This will auto-publish to the Github wiki via an action. Signed-off-by: kingbri <8082010+kingbri1@users.noreply.github.com>
1.9 KiB
Chat Completions
TabbyAPI builds on top of the HuggingFace "chat templates" standard for OAI style chat completions (/v1/chat/completions).
If you'd like more detail, look at the autogenerated documentation.
Custom Templates
By default, TabbyAPI will try to pull the chat template from a model's chat_template key within a model's tokenizer_config.json, but you can also make a custom jinja file. To learn how to create a HuggingFace compatible jinja2 template, Please read Huggingface's documentation.

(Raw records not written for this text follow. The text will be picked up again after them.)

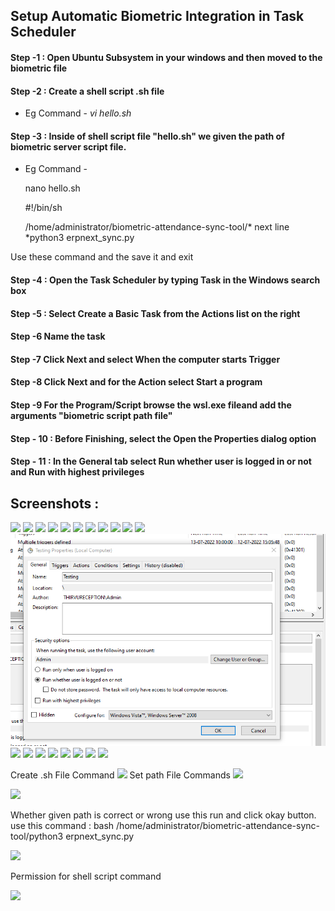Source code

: ## Setup Automatic Biometric Integration in Task Scheduler
#### Step -1 : Open Ubuntu Subsystem in your windows and then moved to the biometric file
#### Step -2 : Create a shell script .sh file 
 * Eg Command - *vi hello.sh*
#### Step -3 : Inside of shell script file "hello.sh" we given the path of biometric server script file.
 * Eg Command - 
                <p> nano hello.sh </p> 
                <p>#!/bin/sh</p>
                <p> /home/administrator/biometric-attendance-sync-tool/* next line *python3 erpnext_sync.py </p>

Use these command and the save it and exit
#### Step -4 : Open the Task Scheduler by typing Task in the Windows search box
#### Step -5 : Select Create a Basic Task from the Actions list on the right
#### Step -6 Name the task
#### Step -7 Click Next and select When the computer starts Trigger
#### Step -8 Click Next and for the Action select Start a program
#### Step -9 For the Program/Script browse the wsl.exe fileand add the arguments "biometric script path file" 
#### Step - 10 : Before Finishing, select the Open the Properties dialog option
#### Step - 11 : In the General tab select Run whether user is logged in or not and Run with highest privileges

## Screenshots :

<img src="https://github.com/thirvusoft/thirvusoft-biometric/pull/1/files#diff-e4ab8672b9c1bc95a65b7c444dd33969936c583c744ce6f3961b367da454c964">

<img src="/home/hr-emp-00016/frappe-bench/v13-bench/apps/thirvusoft-biometric/assests/photo1657624308 (1).jpeg">

<img src="/home/hr-emp-00016/frappe-bench/v13-bench/apps/thirvusoft-biometric/assests/photo1657624308 (2).jpeg">

<img src="/home/hr-emp-00016/frappe-bench/v13-bench/apps/thirvusoft-biometric/assests/photo1657624308 (2).jpeg">

<img src="/home/hr-emp-00016/frappe-bench/v13-bench/apps/thirvusoft-biometric/assests/photo1657624308 (3).jpeg" >

<img src="/home/hr-emp-00016/frappe-bench/v13-bench/apps/thirvusoft-biometric/assests/photo1657624308 (4).jpeg" >

<img src="/home/hr-emp-00016/frappe-bench/v13-bench/apps/thirvusoft-biometric/assests/photo1657624308 (5).jpeg" >

<img src="/home/hr-emp-00016/frappe-bench/v13-bench/apps/thirvusoft-biometric/assests/photo1657624308 (6).jpeg" >

<img src="/home/hr-emp-00016/frappe-bench/v13-bench/apps/thirvusoft-biometric/assests/photo1657624308 (7).jpeg" >

<img src="/home/hr-emp-00016/frappe-bench/v13-bench/apps/thirvusoft-biometric/assests/photo1657624308 (8).jpeg" >

<img src="/home/hr-emp-00016/frappe-bench/v13-bench/apps/thirvusoft-biometric/assests/photo1657624308 (9).jpeg" >

<img src="https://github.com/thirvusoft/thirvusoft-biometric/blob/latest_branch/assests/11.png" >

<img src="/home/hr-emp-00016/frappe-bench/v13-bench/apps/thirvusoft-biometric/assests/12.png" >

<img src="/home/hr-emp-00016/frappe-bench/v13-bench/apps/thirvusoft-biometric/assests/13.png" >

<img src="/home/hr-emp-00016/frappe-bench/v13-bench/apps/thirvusoft-biometric/assests/14.png" >

<img src="/home/hr-emp-00016/frappe-bench/v13-bench/apps/thirvusoft-biometric/assests/15.png" >

<img src="/home/hr-emp-00016/frappe-bench/v13-bench/apps/thirvusoft-biometric/assests/16.png" >

<img src="//home/hr-emp-00016/frappe-bench/v13-bench/apps/thirvusoft-biometric/assests/17.png" >

<img src="/home/hr-emp-00016/frappe-bench/v13-bench/apps/thirvusoft-biometric/assests/18.png" >

<img src="/home/hr-emp-00016/frappe-bench/v13-bench/apps/thirvusoft-biometric/assests/19.png" >

Create .sh File Command 
<img src="/home/hr-emp-00016/frappe-bench/v13-bench/apps/thirvusoft-biometric/assests/20.png" >
Set path File Commands
<img src="/home/hr-emp-00016/frappe-bench/v13-bench/apps/thirvusoft-biometric/assests/21.png" >

<img src="/home/hr-emp-00016/frappe-bench/v13-bench/apps/thirvusoft-biometric/assests/22.png" >

Whether given path is correct or wrong use this run and click okay button. 
use this command : bash /home/administrator/biometric-attendance-sync-tool/python3 erpnext_sync.py 

<img src="/home/hr-emp-00016/frappe-bench/v13-bench/apps/thirvusoft-biometric/assests/23.png" >

Permission for shell script command

<img src="/home/hr-emp-00016/frappe-bench/v13-bench/apps/thirvusoft-biometric/assests/photo1657624572.jpeg" >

If you create a custom template for a model, consider PRing it to the templates repository
In addition, there's also support to specify stopping strings within the chat template. This can be achieved by adding {%- set stop_strings = ["string1"] -%} at the top of the jinja file. In this case, string1 will be appended to your completion as a stopping string.
Warning
Make sure to add
{%- -%}for any top-level metadata. If this is not provided, the top of the rendered prompt will have extra whitespace. This does not apply for comments{# #}
To use a custom template, place it in the templates folder, and make sure to set the prompt_template field in config.yml (see model config) to the template's filename.
Template Variables
A chat completions request to TabbyAPI also supports custom template variables in the form of a key/value object in the JSON body. Here's an example:
"template_vars": {
"test_var": "hello!"
}
Now let's pass the custom var in the following template:
I'm going to say {{ test_var }}
Running render on this template will now result in: I'm going to say hello!